Fantastic Four: Rise of the Silver Surfer (Blu-ray Disc)

Blu-ray Disc Format1080p - Analog Full Resolution
DTS HD

Buy this DVD now at Amazon!


Fantastic Four: Rise of the Silver Surfer
2007 (2007) - 20th Century Fox
Released on Blu-ray Disc on October 2nd, 2007

Film: B
Video (1-20): 19
Audio (DTS-HD 1.5 Mbps "Core" - 1-20): 17
Extras: A


Specs and Features:
92 mins, PG, AVC 1080p standard (2.40:1), BD-50 DL, Elite Blue HD packaging, BD+, audio commentary (with director Tim Story), audio commentary (with producer Avi Arad, writer Don Payne and editors Peter Elliot and William Hoy), 5 deleted/extended scenes (with optional commentary by Tim Story), 2 documentaries (Family Bonds: The Making of Fantastic Four: Rise of the Silver Surfer and Sentinel Spaceways: Comic Book Origins of the Silver Surfer), 4 featurettes (The Fantasticar: State of the Art, The Power Cosmic, Scoring the Fantastic and Character Design with Spectral Motion), still galleries, BD-Java features (Saving the World One Question at a Time trivia game, Who Dares Defy Galactus? strategy game, personal scene selection), 2 theatrical trailers, enhanced for D-Box Motion Control Systems, animated film-themed root menu with audio/"in-film" menu overlay, scene access (28 chapters), languages: DTS-HD Master Lossless 5.1 (English) & Dolby Digital 5.1 (English, Spanish and French), subtitles: English, Spanish, French, Cantonese and Korean, Closed Captioned


Life has become exciting for the Fantastic Four superhero team since we last saw them. Reed "Mr. Fantastic" Richards (Ioan Gruffudd), Sue "Invisible Woman" Storm (Jessica Alba), Johnny "Human Torch" Storm (Chris Evans) and Ben "The Thing" Grimm (Michael Chiklis) have become national celebrities after foiling the evil Victor von "Dr." Doom (Julian McMahon) a couple of years ago. Reed and Sue have been trying to get married numerous times, but the ceremony is always foiled due to pending disaster, media intrusion or Reed's own scientific distractions. The latest attempt at nuptials is ruined by the appearance of a mysterious shiny man flying around and wreaking havoc on what appears to be an equally shiny surfboard.

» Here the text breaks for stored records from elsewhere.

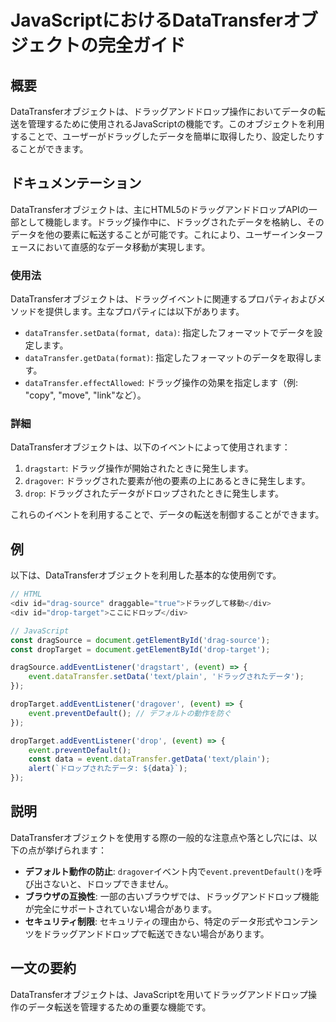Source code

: <!--
Meta Description: # JavaScriptにおけるDataTransferオブジェクトの完全ガイド ## 概要 DataTransferオブジェクトは、ドラッグアンドドロップ操作においてデータの転送を管理するために使用されるJavaScriptの機能です。このオブジェクトを利用することで、ユーザーがドラッグしたデータ...
Meta Keywords: event, datatransferオブジェクトは, datatransfer, drop, div
-->

# JavaScriptにおけるDataTransferオブジェクトの完全ガイド

## 概要
DataTransferオブジェクトは、ドラッグアンドドロップ操作においてデータの転送を管理するために使用されるJavaScriptの機能です。このオブジェクトを利用することで、ユーザーがドラッグしたデータを簡単に取得したり、設定したりすることができます。

## ドキュメンテーション
DataTransferオブジェクトは、主にHTML5のドラッグアンドドロップAPIの一部として機能します。ドラッグ操作中に、ドラッグされたデータを格納し、そのデータを他の要素に転送することが可能です。これにより、ユーザーインターフェースにおいて直感的なデータ移動が実現します。

### 使用法
DataTransferオブジェクトは、ドラッグイベントに関連するプロパティおよびメソッドを提供します。主なプロパティには以下があります。

- `dataTransfer.setData(format, data)`: 指定したフォーマットでデータを設定します。
- `dataTransfer.getData(format)`: 指定したフォーマットのデータを取得します。
- `dataTransfer.effectAllowed`: ドラッグ操作の効果を指定します（例: "copy", "move", "link"など）。

### 詳細
DataTransferオブジェクトは、以下のイベントによって使用されます：

1. `dragstart`: ドラッグ操作が開始されたときに発生します。
2. `dragover`: ドラッグされた要素が他の要素の上にあるときに発生します。
3. `drop`: ドラッグされたデータがドロップされたときに発生します。

これらのイベントを利用することで、データの転送を制御することができます。

## 例
以下は、DataTransferオブジェクトを利用した基本的な使用例です。

```javascript
// HTML
<div id="drag-source" draggable="true">ドラッグして移動</div>
<div id="drop-target">ここにドロップ</div>

// JavaScript
const dragSource = document.getElementById('drag-source');
const dropTarget = document.getElementById('drop-target');

dragSource.addEventListener('dragstart', (event) => {
    event.dataTransfer.setData('text/plain', 'ドラッグされたデータ');
});

dropTarget.addEventListener('dragover', (event) => {
    event.preventDefault(); // デフォルトの動作を防ぐ
});

dropTarget.addEventListener('drop', (event) => {
    event.preventDefault();
    const data = event.dataTransfer.getData('text/plain');
    alert(`ドロップされたデータ: ${data}`);
});
```

## 説明
DataTransferオブジェクトを使用する際の一般的な注意点や落とし穴には、以下の点が挙げられます：

- **デフォルト動作の防止**: `dragover`イベント内で`event.preventDefault()`を呼び出さないと、ドロップできません。
- **ブラウザの互換性**: 一部の古いブラウザでは、ドラッグアンドドロップ機能が完全にサポートされていない場合があります。
- **セキュリティ制限**: セキュリティの理由から、特定のデータ形式やコンテンツをドラッグアンドドロップで転送できない場合があります。

## 一文の要約
DataTransferオブジェクトは、JavaScriptを用いてドラッグアンドドロップ操作のデータ転送を管理するための重要な機能です。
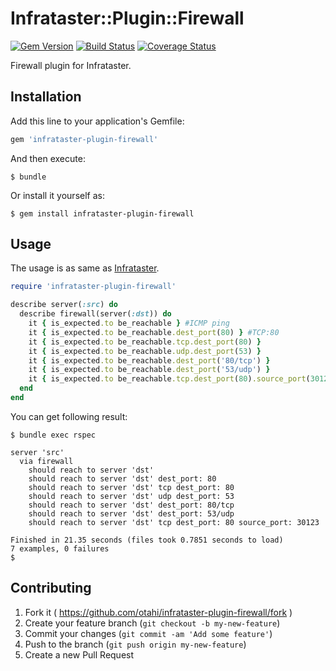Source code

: # Infrataster::Plugin::Firewall
[![Gem Version](https://badge.fury.io/rb/infrataster-plugin-firewall.svg)](http://badge.fury.io/rb/infrataster-plugin-firewall)
[![Build Status](https://travis-ci.org/otahi/infrataster-plugin-firewall.svg)](https://travis-ci.org/otahi/infrataster-plugin-firewall)
[![Coverage Status](https://coveralls.io/repos/otahi/infrataster-plugin-firewall/badge.png)](https://coveralls.io/r/otahi/infrataster-plugin-firewall)

Firewall plugin for Infrataster.

## Installation

Add this line to your application's Gemfile:

```ruby
gem 'infrataster-plugin-firewall'
```

And then execute:

    $ bundle

Or install it yourself as:

    $ gem install infrataster-plugin-firewall

## Usage

The usage is as same as [Infrataster](https://github.com/ryotarai/infrataster).

```ruby
require 'infrataster-plugin-firewall'

describe server(:src) do
  describe firewall(server(:dst)) do
    it { is_expected.to be_reachable } #ICMP ping
    it { is_expected.to be_reachable.dest_port(80) } #TCP:80
    it { is_expected.to be_reachable.tcp.dest_port(80) }
    it { is_expected.to be_reachable.udp.dest_port(53) }
    it { is_expected.to be_reachable.dest_port('80/tcp') }
    it { is_expected.to be_reachable.dest_port('53/udp') }
    it { is_expected.to be_reachable.tcp.dest_port(80).source_port(30123) }
  end
end
```

You can get following result:

```
$ bundle exec rspec

server 'src'
  via firewall
    should reach to server 'dst'
    should reach to server 'dst' dest_port: 80
    should reach to server 'dst' tcp dest_port: 80
    should reach to server 'dst' udp dest_port: 53
    should reach to server 'dst' dest_port: 80/tcp
    should reach to server 'dst' dest_port: 53/udp
    should reach to server 'dst' tcp dest_port: 80 source_port: 30123

Finished in 21.35 seconds (files took 0.7851 seconds to load)
7 examples, 0 failures
$
```


## Contributing

1. Fork it ( https://github.com/otahi/infrataster-plugin-firewall/fork )
2. Create your feature branch (`git checkout -b my-new-feature`)
3. Commit your changes (`git commit -am 'Add some feature'`)
4. Push to the branch (`git push origin my-new-feature`)
5. Create a new Pull Request
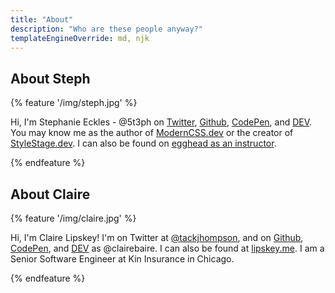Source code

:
 ```yaml
---
title: "About"
description: "Who are these people anyway?"
templateEngineOverride: md, njk
---
```


## About Steph

{% feature '/img/steph.jpg' %}

Hi, I'm Stephanie Eckles - @5t3ph on [Twitter](https://twitter.com/5t3ph), [Github](https://github.com/5t3ph), [CodePen](https://codepen.com/5t3ph), and [DEV](https://dev.to/5t3ph). You may know me as the author of [ModernCSS.dev](https://moderncss.dev) or the creator of [StyleStage.dev](https://stylestage.dev). I can also be found on [egghead as an instructor](https://egghead.io/instructors/stephanie-eckles?af=2s65ms).

{% endfeature %}

## About Claire

{% feature '/img/claire.jpg' %}

Hi, I'm Claire Lipskey! I'm on Twitter at [@tackjhompson](https://twitter.com/tackjhompson), and on [Github](https://github.com/clairebaire), [CodePen](https://codepen.io/clairebaire), and [DEV](https://dev.to/clairebaire) as @clairebaire. I can also be found at [lipskey.me](https://lipskey.me). I am a Senior Software Engineer at Kin Insurance in Chicago.

{% endfeature %}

Dubbed the Silver Surfer (voiced by Laurence Fishburne and motion captured by Doug Jones), Reed and the Fantastic Four are recruited by the military to capture this potentially dangerous menace and uncover his motivations. As the team learns more about the Surfer, they discover that he has his own complicated agenda in which the Fantastic Four must intercede to save our world and his. Along for the ride is Victor von Doom. Despite his checkered past he is hired by the military to assist Reed in his assignment. But Victor might have ulterior motives and our heroes must make sure that Victor behaves himself.

Much has been made of the PG rating that this film received. The hardcore comic fans were aghast that the film had seemingly turned into a kiddie flick. Yes, Fantastic Four: Rise of the Silver Surfer is a more kid-oriented superhero movie than what Hollywood typically offers. The film has a straightforward and uncomplicated story. Its characters are bold and likable and the art direction is bright and colorful. Also look for instances of humor children can appreciate. What's more, I only counted one obvious on-screen death. But despite these traits, Rise of the Silver Surfer is not a kiddie movie; adults will find some enjoyment in the film's spectacle.

But when you get right down to it, Rise of the Silver Surfer is not a particularly interesting film. For viewers with more refined cinematic tastes the film's strengths as family-friendly entertainment might prove to be its weaknesses. While I am not nearly as versed in Fantastic Four lore as I am in other comic book universes, I was always under the impression that the Fantastic Four was more thematically lightweight than Batman or the Punisher (my personal favorite). Make a PG-rated Punisher film and I'll have more than a few choice words for the producers. But I have no problem with a PG-rated Fantastic Four film, and I believe it was a good call by Fox to keep this one more universal in its audience appeal. I can think of no way that attaching a 13 to the end of the film's MPAA rating would somehow make it more enjoyable.

The 2.40:1 1080p AVC video on the Blu-ray edition of Rise of the Silver Surfer is up there with the best transfers on the format. Colors, especially the brilliant yellows and oranges of the Human Torch, are deep and vibrant without oversaturation. Fine image detail is excellent from the brightest daytime scenes to darker indoor environments. There is a small amount of artificial edge enhancement that causes minor haloing in some shots. This is the only blemish preventing this otherwise outstanding transfer from being perfect.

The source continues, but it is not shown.